What this task involves.
Every line below that holds the string "hspace" should be copied out.
---------- Extracted material ----------
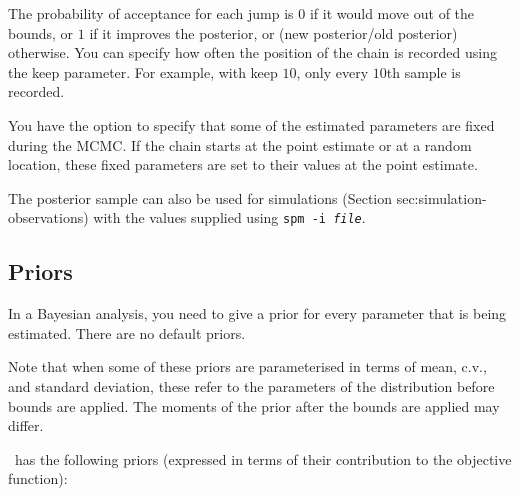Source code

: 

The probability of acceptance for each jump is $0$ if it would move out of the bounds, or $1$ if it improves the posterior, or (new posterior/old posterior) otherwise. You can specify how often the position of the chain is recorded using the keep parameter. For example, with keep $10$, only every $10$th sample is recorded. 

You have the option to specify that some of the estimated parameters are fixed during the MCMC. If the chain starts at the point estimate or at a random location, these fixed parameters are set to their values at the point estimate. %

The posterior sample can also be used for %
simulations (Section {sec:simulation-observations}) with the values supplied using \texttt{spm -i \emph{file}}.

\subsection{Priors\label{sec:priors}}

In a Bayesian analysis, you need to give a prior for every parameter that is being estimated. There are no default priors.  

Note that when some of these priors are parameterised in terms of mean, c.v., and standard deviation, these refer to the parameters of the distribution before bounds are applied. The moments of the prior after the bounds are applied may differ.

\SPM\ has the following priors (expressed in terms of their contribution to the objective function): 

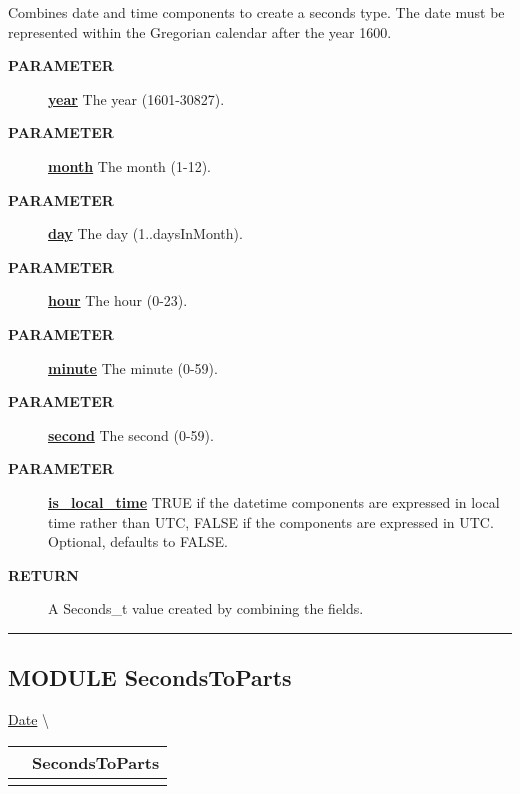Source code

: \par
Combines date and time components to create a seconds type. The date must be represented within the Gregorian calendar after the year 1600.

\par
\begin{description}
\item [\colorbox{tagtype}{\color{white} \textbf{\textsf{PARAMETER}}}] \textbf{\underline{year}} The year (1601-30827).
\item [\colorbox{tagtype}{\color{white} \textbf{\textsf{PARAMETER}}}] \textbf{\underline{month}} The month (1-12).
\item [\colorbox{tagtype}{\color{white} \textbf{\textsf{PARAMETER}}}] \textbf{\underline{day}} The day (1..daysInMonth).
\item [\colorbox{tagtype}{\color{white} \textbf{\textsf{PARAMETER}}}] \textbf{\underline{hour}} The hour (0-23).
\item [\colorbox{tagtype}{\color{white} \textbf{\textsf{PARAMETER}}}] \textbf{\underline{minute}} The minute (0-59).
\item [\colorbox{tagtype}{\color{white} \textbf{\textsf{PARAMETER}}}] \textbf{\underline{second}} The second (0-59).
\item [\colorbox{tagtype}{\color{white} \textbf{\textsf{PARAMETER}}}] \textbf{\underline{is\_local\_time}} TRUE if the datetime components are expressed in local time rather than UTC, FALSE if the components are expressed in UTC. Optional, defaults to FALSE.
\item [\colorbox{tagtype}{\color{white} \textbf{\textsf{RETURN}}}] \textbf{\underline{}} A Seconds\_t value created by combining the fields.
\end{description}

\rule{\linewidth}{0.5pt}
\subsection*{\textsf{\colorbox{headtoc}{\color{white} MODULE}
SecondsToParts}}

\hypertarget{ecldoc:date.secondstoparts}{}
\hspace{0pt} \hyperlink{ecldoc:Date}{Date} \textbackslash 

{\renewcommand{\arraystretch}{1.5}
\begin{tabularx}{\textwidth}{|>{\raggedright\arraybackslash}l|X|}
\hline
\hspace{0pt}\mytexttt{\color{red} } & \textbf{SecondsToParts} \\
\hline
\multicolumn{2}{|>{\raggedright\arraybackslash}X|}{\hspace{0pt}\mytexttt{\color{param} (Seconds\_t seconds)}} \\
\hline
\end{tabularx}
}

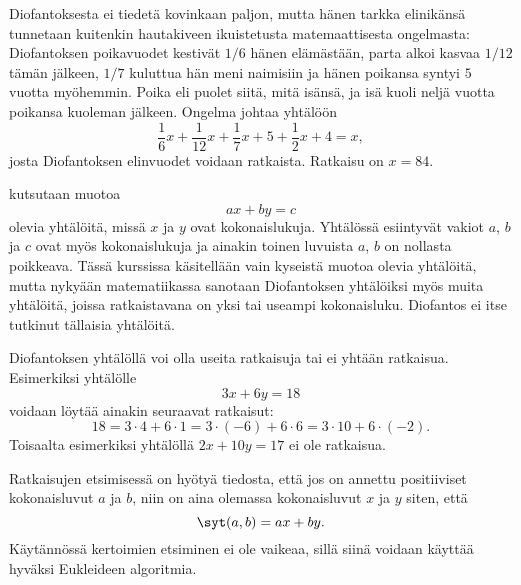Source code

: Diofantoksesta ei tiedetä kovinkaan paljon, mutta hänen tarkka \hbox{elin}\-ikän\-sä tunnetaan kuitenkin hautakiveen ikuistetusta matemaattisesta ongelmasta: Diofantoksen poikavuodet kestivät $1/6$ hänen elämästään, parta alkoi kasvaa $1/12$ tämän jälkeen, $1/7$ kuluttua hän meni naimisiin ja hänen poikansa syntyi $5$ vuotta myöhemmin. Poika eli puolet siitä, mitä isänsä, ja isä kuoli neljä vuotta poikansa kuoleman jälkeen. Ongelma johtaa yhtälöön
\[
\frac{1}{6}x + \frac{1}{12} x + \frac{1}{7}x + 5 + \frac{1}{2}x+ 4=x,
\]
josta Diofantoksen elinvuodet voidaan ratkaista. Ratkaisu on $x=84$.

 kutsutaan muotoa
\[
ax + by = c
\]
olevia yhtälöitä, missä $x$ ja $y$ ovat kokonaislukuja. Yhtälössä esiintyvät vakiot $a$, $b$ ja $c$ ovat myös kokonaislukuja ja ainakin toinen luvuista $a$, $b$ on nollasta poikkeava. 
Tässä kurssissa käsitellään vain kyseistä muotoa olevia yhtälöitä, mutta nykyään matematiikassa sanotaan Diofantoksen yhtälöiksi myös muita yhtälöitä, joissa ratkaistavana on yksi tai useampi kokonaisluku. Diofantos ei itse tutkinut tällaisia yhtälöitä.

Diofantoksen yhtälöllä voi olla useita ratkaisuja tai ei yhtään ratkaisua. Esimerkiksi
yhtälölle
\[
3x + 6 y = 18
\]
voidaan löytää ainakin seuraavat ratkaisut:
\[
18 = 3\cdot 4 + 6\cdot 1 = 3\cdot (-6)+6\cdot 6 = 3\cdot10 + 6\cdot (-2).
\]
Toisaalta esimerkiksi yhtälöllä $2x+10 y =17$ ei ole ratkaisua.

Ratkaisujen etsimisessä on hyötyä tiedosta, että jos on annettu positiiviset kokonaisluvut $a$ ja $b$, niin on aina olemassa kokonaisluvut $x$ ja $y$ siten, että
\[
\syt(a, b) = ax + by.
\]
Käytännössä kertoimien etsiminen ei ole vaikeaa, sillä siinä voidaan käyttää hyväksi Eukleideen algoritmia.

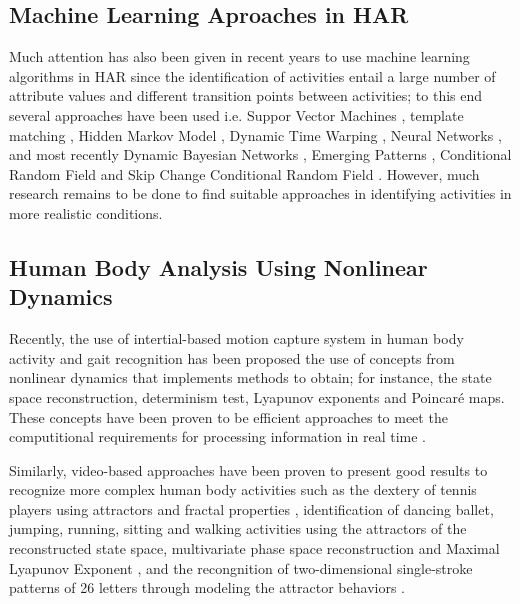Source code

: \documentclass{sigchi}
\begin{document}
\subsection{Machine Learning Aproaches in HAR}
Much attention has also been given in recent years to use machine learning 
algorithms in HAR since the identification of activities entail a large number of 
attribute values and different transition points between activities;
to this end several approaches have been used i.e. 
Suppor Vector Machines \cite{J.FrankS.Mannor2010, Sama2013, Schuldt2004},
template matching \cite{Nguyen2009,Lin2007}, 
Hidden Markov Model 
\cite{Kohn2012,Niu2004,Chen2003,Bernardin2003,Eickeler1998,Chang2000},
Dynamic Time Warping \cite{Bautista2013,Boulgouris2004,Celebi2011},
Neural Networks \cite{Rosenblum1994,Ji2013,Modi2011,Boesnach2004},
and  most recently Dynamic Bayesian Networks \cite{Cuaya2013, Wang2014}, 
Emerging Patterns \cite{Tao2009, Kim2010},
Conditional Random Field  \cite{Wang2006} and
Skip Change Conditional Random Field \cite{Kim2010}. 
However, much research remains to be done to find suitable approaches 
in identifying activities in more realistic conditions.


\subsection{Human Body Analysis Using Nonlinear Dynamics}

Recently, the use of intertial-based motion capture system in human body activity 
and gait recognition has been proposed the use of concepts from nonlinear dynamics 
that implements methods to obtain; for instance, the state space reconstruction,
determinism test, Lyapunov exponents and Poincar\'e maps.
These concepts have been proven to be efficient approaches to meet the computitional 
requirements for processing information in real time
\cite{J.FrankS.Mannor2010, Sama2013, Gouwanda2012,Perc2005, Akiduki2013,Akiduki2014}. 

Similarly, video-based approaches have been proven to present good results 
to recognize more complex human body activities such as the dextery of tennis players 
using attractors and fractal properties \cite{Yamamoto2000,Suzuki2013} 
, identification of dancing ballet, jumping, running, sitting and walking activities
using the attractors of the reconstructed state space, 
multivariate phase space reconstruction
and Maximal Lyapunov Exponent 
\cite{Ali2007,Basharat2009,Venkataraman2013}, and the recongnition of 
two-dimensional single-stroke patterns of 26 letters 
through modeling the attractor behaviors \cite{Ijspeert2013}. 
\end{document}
----------
---------- Extracted material ----------
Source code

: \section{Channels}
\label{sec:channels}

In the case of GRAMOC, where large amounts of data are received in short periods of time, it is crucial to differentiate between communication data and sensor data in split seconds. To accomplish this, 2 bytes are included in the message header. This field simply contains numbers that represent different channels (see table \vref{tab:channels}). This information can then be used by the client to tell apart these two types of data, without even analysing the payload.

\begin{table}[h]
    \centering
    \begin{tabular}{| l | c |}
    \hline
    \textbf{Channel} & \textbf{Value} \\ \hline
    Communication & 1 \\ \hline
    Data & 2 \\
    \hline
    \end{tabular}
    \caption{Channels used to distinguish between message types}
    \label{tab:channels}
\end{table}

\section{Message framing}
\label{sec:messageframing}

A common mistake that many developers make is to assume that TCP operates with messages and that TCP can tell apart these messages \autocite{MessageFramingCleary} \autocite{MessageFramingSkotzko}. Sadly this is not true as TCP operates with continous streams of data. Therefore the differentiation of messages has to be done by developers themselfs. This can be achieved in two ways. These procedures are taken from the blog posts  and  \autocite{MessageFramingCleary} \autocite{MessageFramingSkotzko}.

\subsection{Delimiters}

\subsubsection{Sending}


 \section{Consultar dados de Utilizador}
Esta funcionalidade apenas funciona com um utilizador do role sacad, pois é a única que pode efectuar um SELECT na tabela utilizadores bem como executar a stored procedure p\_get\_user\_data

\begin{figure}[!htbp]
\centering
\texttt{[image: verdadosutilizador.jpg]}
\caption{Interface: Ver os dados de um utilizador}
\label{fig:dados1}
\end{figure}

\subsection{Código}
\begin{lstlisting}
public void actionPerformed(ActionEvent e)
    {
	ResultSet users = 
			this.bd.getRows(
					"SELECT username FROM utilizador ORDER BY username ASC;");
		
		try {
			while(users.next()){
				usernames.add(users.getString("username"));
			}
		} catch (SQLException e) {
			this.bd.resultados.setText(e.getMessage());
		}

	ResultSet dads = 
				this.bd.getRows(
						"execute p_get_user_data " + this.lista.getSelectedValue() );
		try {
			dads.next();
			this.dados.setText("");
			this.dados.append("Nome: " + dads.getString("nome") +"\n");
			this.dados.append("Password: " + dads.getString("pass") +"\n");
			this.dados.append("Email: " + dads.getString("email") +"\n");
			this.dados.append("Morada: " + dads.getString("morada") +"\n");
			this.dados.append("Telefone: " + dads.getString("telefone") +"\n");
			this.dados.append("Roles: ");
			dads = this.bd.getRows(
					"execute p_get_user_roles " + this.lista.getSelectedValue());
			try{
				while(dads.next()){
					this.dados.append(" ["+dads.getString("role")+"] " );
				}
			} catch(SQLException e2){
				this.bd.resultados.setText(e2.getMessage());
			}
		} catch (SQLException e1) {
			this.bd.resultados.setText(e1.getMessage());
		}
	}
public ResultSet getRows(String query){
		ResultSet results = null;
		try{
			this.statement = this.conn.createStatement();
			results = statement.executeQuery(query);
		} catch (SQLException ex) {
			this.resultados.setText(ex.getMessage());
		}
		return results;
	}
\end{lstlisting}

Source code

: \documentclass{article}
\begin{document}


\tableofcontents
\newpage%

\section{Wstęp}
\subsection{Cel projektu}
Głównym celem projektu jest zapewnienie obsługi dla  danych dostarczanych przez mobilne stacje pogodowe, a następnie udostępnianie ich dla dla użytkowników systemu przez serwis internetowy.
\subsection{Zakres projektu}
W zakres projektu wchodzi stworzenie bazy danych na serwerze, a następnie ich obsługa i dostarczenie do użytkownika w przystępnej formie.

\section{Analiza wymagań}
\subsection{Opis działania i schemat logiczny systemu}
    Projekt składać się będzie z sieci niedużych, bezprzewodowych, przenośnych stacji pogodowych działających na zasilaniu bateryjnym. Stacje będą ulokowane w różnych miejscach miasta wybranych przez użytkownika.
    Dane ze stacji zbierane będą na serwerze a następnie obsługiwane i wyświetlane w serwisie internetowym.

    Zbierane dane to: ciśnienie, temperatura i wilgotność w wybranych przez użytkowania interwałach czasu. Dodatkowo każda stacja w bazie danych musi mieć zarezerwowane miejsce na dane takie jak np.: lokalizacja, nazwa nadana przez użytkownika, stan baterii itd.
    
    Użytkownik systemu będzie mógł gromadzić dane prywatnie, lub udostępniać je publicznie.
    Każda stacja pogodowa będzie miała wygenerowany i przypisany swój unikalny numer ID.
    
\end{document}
----------
The answer.
\hspace{0pt} \hyperlink{ecldoc:Date}{Date} \textbackslash 
\hspace{0pt}\mytexttt{\color{red} } & \textbf{SecondsToParts} \\
\multicolumn{2}{|>{\raggedright\arraybackslash}X|}{\hspace{0pt}\mytexttt{\color{param} (Seconds\_t seconds)}} \\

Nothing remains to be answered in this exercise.